------ Data shown

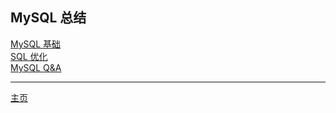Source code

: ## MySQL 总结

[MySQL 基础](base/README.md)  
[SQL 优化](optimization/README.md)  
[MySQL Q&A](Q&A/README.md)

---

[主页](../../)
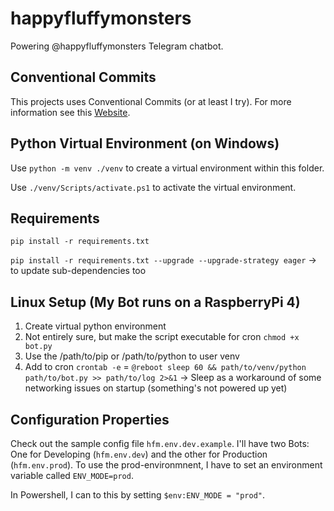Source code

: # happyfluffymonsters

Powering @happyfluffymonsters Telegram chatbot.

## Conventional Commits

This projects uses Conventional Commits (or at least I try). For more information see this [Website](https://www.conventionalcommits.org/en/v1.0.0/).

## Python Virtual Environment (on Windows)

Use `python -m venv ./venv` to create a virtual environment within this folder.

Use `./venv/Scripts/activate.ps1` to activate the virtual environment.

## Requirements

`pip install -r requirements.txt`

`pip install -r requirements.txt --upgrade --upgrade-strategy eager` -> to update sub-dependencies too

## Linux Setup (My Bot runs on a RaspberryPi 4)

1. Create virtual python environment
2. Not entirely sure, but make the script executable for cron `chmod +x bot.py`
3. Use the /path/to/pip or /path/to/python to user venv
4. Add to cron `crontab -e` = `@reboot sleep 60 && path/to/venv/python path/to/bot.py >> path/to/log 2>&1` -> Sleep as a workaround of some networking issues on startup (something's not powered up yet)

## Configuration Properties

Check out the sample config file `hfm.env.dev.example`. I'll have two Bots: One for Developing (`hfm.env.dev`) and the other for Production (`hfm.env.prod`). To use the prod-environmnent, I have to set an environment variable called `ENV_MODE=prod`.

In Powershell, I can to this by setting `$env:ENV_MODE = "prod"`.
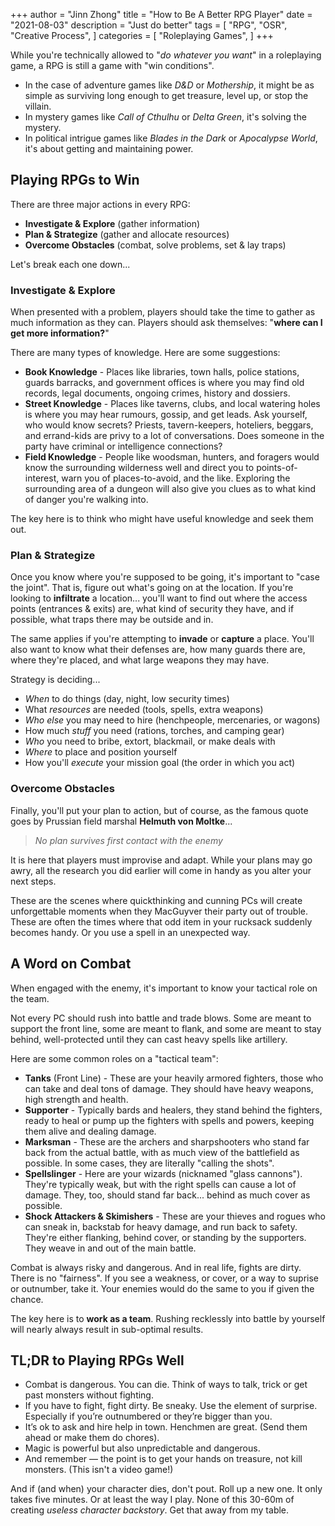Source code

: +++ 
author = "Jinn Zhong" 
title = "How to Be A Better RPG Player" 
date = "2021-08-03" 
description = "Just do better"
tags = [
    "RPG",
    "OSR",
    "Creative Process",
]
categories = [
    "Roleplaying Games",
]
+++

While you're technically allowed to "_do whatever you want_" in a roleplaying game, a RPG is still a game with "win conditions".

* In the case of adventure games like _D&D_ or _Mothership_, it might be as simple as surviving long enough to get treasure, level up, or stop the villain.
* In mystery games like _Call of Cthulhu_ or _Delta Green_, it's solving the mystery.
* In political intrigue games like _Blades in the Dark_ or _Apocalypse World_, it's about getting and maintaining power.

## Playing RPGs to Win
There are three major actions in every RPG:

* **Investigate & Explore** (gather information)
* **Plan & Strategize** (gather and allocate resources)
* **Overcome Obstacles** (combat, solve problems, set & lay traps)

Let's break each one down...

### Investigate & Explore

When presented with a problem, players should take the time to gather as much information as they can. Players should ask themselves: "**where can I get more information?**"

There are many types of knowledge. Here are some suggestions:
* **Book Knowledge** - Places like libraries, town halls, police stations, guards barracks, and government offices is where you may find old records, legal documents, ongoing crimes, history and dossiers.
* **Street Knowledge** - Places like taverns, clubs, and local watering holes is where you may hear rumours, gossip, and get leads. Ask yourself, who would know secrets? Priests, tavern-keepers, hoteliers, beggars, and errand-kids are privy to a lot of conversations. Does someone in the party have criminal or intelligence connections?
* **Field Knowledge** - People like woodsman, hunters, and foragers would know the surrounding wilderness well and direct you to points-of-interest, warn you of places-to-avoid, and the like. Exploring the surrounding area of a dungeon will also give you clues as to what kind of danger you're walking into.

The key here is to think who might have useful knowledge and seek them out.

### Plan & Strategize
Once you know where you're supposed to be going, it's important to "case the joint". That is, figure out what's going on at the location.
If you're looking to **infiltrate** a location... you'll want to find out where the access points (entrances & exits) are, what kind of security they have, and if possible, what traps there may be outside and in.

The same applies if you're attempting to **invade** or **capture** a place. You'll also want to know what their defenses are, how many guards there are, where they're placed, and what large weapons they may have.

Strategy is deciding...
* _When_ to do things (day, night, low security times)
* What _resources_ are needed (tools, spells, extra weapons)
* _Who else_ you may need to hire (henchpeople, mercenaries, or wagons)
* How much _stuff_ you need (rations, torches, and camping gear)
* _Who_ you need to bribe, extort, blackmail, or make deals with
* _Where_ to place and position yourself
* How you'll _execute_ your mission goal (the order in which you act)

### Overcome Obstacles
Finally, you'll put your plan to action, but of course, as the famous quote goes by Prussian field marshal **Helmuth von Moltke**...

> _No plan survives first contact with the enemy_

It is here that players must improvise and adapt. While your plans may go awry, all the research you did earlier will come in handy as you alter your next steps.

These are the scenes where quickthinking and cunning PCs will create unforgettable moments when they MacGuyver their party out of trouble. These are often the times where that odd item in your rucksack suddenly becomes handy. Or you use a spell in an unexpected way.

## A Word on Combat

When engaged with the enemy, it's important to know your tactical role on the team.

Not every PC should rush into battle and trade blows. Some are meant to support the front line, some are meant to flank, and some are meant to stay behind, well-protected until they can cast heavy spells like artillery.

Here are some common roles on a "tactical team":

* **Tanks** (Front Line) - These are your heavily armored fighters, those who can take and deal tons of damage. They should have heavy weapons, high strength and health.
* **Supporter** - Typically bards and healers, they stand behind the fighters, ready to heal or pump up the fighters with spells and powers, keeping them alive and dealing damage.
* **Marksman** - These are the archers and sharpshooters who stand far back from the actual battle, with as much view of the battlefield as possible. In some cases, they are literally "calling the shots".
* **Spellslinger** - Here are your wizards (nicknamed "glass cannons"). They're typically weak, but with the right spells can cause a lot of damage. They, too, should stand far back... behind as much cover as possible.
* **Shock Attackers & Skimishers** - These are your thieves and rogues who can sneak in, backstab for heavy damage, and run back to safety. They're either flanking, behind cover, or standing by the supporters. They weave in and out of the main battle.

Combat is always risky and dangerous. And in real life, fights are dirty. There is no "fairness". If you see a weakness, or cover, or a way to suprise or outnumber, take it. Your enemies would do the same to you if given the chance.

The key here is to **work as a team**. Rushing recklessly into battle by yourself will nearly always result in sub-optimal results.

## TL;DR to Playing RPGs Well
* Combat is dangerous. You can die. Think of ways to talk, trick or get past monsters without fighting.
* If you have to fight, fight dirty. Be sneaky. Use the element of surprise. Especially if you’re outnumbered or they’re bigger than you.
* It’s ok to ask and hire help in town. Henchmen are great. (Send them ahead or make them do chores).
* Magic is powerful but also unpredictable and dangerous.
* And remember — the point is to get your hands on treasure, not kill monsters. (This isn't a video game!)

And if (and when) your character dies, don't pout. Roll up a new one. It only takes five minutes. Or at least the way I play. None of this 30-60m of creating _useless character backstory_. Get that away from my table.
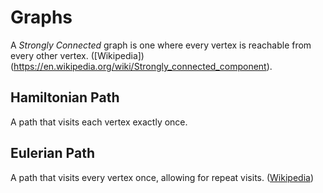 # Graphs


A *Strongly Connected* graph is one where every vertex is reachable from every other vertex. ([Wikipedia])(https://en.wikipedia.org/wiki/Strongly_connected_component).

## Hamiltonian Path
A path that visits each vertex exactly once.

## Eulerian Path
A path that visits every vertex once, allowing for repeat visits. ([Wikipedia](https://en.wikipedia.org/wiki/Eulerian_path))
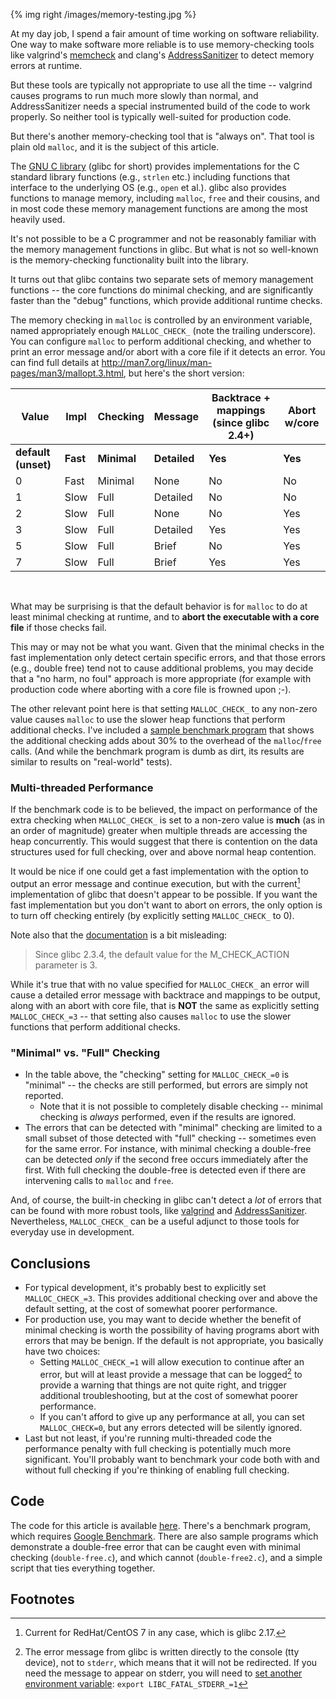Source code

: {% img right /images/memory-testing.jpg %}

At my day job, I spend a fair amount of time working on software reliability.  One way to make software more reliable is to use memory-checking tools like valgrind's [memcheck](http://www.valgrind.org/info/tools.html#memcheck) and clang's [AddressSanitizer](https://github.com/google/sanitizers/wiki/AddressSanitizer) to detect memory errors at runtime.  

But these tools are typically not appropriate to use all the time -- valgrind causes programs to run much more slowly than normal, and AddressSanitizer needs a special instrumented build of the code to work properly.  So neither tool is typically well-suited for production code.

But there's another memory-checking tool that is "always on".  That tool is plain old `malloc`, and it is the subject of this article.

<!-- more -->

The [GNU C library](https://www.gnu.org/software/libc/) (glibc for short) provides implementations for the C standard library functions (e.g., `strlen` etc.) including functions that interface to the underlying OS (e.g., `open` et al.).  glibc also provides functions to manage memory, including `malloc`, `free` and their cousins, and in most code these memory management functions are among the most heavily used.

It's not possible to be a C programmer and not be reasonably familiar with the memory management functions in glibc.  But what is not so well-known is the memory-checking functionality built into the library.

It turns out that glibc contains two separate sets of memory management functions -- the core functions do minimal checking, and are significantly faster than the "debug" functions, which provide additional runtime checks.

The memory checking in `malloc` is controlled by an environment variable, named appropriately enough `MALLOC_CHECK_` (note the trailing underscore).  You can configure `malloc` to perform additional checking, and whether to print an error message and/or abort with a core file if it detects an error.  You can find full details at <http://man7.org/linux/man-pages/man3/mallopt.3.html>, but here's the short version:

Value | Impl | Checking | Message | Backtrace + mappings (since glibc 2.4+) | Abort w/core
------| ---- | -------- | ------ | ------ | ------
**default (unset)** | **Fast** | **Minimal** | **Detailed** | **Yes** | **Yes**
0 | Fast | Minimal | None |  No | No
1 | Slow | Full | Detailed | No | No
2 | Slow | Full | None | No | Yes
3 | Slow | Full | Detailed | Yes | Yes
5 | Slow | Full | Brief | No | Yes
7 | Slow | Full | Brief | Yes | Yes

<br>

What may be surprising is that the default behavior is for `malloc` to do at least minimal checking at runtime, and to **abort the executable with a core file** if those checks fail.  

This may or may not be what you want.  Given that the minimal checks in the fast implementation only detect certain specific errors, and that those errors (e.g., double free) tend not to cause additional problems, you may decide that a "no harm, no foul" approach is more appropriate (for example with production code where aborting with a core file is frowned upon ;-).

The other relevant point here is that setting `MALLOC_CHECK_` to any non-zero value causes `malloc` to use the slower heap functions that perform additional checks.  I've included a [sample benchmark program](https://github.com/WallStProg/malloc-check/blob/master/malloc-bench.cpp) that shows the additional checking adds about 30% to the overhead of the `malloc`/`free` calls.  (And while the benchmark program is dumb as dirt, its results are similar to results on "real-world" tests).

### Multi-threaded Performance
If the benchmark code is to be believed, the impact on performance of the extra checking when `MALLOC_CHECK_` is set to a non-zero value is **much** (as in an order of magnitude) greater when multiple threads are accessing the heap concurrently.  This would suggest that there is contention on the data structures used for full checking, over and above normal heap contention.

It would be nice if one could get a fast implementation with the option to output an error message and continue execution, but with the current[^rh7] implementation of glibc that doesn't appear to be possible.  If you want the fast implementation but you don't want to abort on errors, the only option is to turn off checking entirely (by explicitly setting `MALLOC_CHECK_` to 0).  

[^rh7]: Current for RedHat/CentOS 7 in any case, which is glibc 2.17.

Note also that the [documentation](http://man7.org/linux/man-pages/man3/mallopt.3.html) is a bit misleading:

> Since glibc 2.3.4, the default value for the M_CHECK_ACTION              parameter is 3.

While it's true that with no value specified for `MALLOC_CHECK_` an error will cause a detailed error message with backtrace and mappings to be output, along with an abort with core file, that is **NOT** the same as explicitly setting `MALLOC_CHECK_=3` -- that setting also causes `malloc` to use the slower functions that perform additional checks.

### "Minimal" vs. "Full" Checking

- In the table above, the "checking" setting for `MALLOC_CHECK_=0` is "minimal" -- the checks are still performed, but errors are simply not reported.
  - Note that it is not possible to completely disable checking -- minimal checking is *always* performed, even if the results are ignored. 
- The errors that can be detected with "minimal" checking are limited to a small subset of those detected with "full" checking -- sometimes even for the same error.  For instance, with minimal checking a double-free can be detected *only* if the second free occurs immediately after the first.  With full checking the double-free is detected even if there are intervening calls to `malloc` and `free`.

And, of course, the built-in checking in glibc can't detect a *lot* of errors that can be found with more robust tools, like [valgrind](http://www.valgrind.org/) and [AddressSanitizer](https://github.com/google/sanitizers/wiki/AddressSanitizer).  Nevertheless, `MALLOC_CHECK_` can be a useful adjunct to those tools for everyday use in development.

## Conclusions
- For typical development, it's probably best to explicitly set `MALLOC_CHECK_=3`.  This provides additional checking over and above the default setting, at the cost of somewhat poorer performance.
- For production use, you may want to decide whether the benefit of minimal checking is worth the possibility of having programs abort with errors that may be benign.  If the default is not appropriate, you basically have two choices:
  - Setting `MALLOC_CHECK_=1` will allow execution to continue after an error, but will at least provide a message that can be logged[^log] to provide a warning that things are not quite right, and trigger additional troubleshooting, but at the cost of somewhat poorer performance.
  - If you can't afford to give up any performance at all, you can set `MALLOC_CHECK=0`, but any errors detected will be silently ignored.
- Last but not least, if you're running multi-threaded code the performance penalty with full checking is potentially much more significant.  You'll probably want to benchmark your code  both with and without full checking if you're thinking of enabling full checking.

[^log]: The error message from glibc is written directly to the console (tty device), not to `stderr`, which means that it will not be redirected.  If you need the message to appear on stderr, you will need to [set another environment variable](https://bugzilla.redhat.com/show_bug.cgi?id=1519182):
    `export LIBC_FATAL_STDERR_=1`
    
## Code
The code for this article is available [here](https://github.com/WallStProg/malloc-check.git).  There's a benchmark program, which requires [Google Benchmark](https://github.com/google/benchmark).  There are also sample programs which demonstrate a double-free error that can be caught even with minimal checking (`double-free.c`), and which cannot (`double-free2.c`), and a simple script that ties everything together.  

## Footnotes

------------

§ **Problem details**: Find where the line with "The key here is to think" sits in the material above, then copy exactly from it through the line with "make deals with". Add no other line.

§ **Task output**:
The key here is to think who might have useful knowledge and seek them out.

### Plan & Strategize
Once you know where you're supposed to be going, it's important to "case the joint". That is, figure out what's going on at the location.
If you're looking to **infiltrate** a location... you'll want to find out where the access points (entrances & exits) are, what kind of security they have, and if possible, what traps there may be outside and in.

The same applies if you're attempting to **invade** or **capture** a place. You'll also want to know what their defenses are, how many guards there are, where they're placed, and what large weapons they may have.

Strategy is deciding...
* _When_ to do things (day, night, low security times)
* What _resources_ are needed (tools, spells, extra weapons)
* _Who else_ you may need to hire (henchpeople, mercenaries, or wagons)
* How much _stuff_ you need (rations, torches, and camping gear)
* _Who_ you need to bribe, extort, blackmail, or make deals with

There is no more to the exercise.